- They failed to confront their brutal realities. The internet age brought a whole new landscape for people to get their information. Recently, with the arrival on smart phones connected to the World Wide Web, people don't -- and won't -- need to go far to access information. With newspapers, people are confined to getting the latest news the next day. How will you compete with real-time news, when you're sending information a day late? More importantly, how will you compete with free information that's distributed online as it happens?
- Newspaper revenue model stinks. The newspapers of course make their change on ads displayed on their papers. These could be classifieds or display ads. Why does this revenue model stink? It reminds me of the World Wide Web 1999. Think about the unfocused, untargeted banner ads flashing on websites. Google's targeted ad listings through their search results, also known as AdWords, crushed that banner advertising craze. The newspaper companies are still in that 1999 mode, with their untargeted advertising. Yes, it's doing okay now because local search (e.g. Google Local) hasn't been adopted by the mainstream just yet. Once the average Joe does adopt it--and it will happen--watch for a major shift in advertising budgets.

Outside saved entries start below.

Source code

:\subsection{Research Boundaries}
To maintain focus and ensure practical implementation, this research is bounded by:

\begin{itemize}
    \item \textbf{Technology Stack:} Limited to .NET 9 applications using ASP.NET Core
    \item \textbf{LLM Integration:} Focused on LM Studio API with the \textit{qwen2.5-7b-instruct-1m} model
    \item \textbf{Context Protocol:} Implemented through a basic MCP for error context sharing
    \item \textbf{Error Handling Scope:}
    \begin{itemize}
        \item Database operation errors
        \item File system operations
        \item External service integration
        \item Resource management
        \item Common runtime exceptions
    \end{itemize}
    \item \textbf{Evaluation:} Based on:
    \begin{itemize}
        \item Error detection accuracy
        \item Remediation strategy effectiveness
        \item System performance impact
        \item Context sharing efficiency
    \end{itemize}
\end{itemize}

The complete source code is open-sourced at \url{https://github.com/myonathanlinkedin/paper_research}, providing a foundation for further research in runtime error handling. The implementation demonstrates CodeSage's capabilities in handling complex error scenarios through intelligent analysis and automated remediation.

- The forgot the dreaded question: "What business are we really in?" If executives had posed this question early, they wouldn't be attacked by seemingly harmless "hobby" sites such as Yahoo, Craigslist, and eBay. Newspaper companies such as the New York Times or the San Jose Mercury News need to take a hard look at the railroad industry -- and what happened to its fate. The railroad companies, thinking it had a monopoly on getting people from Point A to Point B, forgot its real line of business: transportation. Executives were seemingly too stubborn to accept that fact; the car industry soon took them by storm. It's never recovered since, and it never will. The same thing is happening to the newspaper companies. It won't happen anytime soon, but it's heading there: Newspapers will become obsolete. The industry needs to realize what business it's really in: information. Once executives understand that, they'll be more prepared to run their companies -- instead of making faulty acquisitions and firing thousands of workers.